Talkback is a regular feature in laterlife.com run by journalist and author Helen Franks. 

Welcome to talkback 38

Read Helen’s views and ideas, then add your own by emailing her on helen@laterlife.com. Whatever your opinion on the subject under discussion, Helen wants to hear it. And in due course a selection of replies will feature in talkback.

If you would like to suggest future topics for talkback, please email Helen with the details. And remember you can also start your own forum discussion thread by visiting the laterlife cafe

 


 

 

Be trivial – don’t mention the war!

‘How’s your world?’ asked someone I bumped into a few weeks ago whom I hadn’t seen for a long time. She meant my personal world, not the world, but I realised that the world was uppermost in my thoughts at that time. Uppermost in the minds of almost everyone else too, I guess.

Like many others, I was addicted to the news on radio, television, in newspapers. Terrible  images were being etched in my memory – and yours. A boy burned and with no arms, women in black robes weeping uncontrollably, battle-weary soldiers whose eyes had seen horrors, a tyrant’s statue toppled, looting of hospitals and museums. 

The world had invaded all of our personal worlds, making us uneasy and unhappy..
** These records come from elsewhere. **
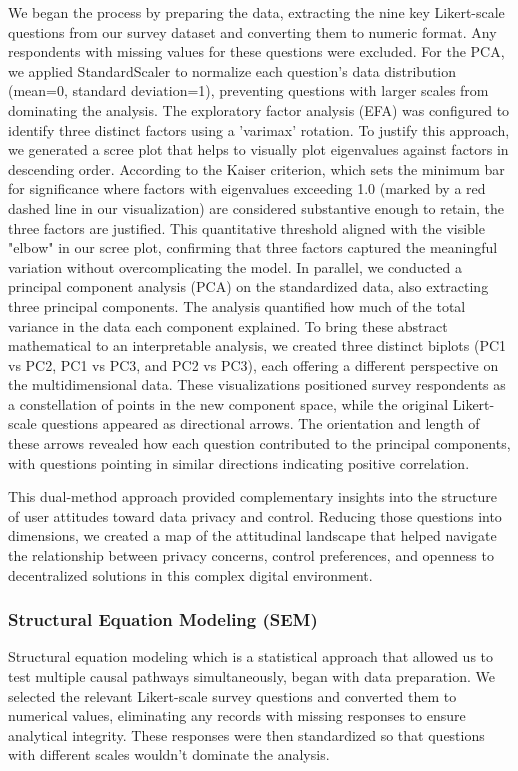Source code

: 	We began the process by preparing the data, extracting the nine key Likert-scale questions from our survey dataset and converting them to numeric format. Any respondents with missing values for these questions were excluded. For the PCA, we applied StandardScaler to normalize each question's data distribution (mean=0, standard deviation=1), preventing questions with larger scales from dominating the analysis. 
	The exploratory factor analysis (EFA) was configured to identify three distinct factors using a 'varimax' rotation. To justify this approach, we generated a scree plot that helps to visually plot eigenvalues against factors in descending order. According to the Kaiser criterion, which sets the minimum bar for significance where factors with eigenvalues exceeding 1.0 (marked by a red dashed line in our visualization) are considered substantive enough to retain, the three factors are justified. This quantitative threshold aligned with the visible "elbow" in our scree plot, confirming that three factors captured the meaningful variation without overcomplicating the model.	
	In parallel, we conducted a principal component analysis (PCA) on the standardized data, also extracting three principal components. The analysis quantified how much of the total variance in the data each component explained. To bring these abstract mathematical to an interpretable analysis, we created three distinct biplots (PC1 vs PC2, PC1 vs PC3, and PC2 vs PC3), each offering a different perspective on the multidimensional data. These visualizations positioned survey respondents as a constellation of points in the new component space, while the original Likert-scale questions appeared as directional arrows. The orientation and length of these arrows revealed how each question contributed to the principal components, with questions pointing in similar directions indicating positive correlation.

	This dual-method approach provided complementary insights into the structure of user attitudes toward data privacy and control. Reducing those questions into dimensions, we created a map of the attitudinal landscape that helped navigate the relationship between privacy concerns, control preferences, and openness to decentralized solutions in this complex digital environment.
	\subsubsection{Structural Equation Modeling (SEM)}
	Structural equation modeling which is a statistical approach that allowed us to test multiple causal pathways simultaneously, began with data preparation. We selected the relevant Likert-scale survey questions and converted them to numerical values, eliminating any records with missing responses to ensure analytical integrity. These responses were then standardized so that questions with different scales wouldn't dominate the analysis.
	
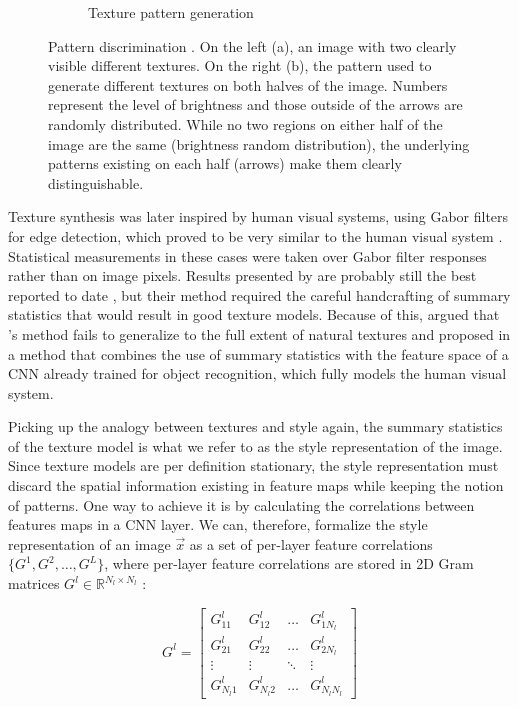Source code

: \begin{figure}[t]
\begin{subfigure}[b]{0.5\textwidth}
    \caption{Texture pattern generation}
    \label{sub:system:method:style-reconstruction:texture-2}
  \end{subfigure}
  \caption{Pattern discrimination \cite{Julesz1962}.
    On the left (a), an image with two clearly visible different textures.
    On the right (b), the pattern used to generate different textures on both halves of the image.
    Numbers represent the level of brightness and those outside of the arrows are randomly distributed.
    While no two regions on either half of the image are the same (brightness random distribution), the underlying patterns existing on each half (arrows) make them clearly distinguishable.}
  \label{sub:system:method:style-reconstruction:texture}
\end{figure}

Texture synthesis was later inspired by human visual systems, using Gabor filters for edge detection, which proved to be very similar to the human visual system \cite{Heeger1995,Portilla2000}.
Statistical measurements in these cases were taken over Gabor filter responses rather than on image pixels.
Results presented by \citet{Portilla2000} are probably still the best reported to date \cite{Gatys2015A}, but their method required the careful handcrafting of summary statistics that would result in good texture models.
Because of this, \citeauthor{Gatys2015A} argued that \citeauthor{Portilla2000}'s method fails to generalize to the full extent of natural textures and proposed in \cite{Gatys2015A} a method that combines the use of summary statistics with the feature space of a CNN already trained for object recognition, which fully models the human visual system.

Picking up the analogy between textures and style again, the summary statistics of the texture model is what we refer to as the style representation of the image.
Since texture models are per definition stationary, the style representation must discard the spatial information existing in feature maps while keeping the notion of patterns.
One way to achieve it is by calculating the correlations between features maps in a CNN layer.
We can, therefore, formalize the style representation of an image $\vec{x}$ as a set of per-layer feature correlations $\{G^1, G^2, \dots, G^L\}$, where per-layer feature correlations are stored in 2D Gram matrices $G^l \in \mathbb{R}^{{N_l}\times{N_l}}$ \cite[Theorem~7.2.10]{Horn2012}:

\begin{equation}
  G^l =
  \begin{bmatrix}
    G^l_{11}   & G^l_{12}   & \dots  & G^l_{1N_l} \\
    G^l_{21}   & G^l_{22}   & \dots  & G^l_{2N_l} \\
    \vdots     & \vdots     & \ddots & \vdots   \\
    G^l_{N_l1} & G^l_{N_l2} & \dots  & G^l_{N_lN_l}
  \end{bmatrix}
\end{equation}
I had always been slightly disapproving of the idea of escapism, burying one’s head in the sand, but now I came to see the value of it. I needed some respite from the grimness of the news. 

So I lingered over fashion features showing models in impossibly unwearable clothes. I pored over the wonderfully practical  Lakeland catalogue for useful gadgets and labour-saving dusters. I went to the Art Deco exhibition at the V & A in London, and smiled at the extravagance and sense of style (and we bought the jazz-age CD set in the museum shop and played it with much delight when we got home).

Not terribly life-enhancing stuff, maybe, and rather consumer-oriented. But there were also other, more precious moments, when our oldest three grandchildren, aged 5, 7 and 9 stayed overnight a few weeks ago.

I wanted to video Madam Butterfly which was being televised early in the evening.  So I switched on and somehow got drawn in, and didn’t really absorb  the fact that all three came up and were sitting with me, deeply involved too, even the youngest, till my husband came into the room and said ‘Amazing’. 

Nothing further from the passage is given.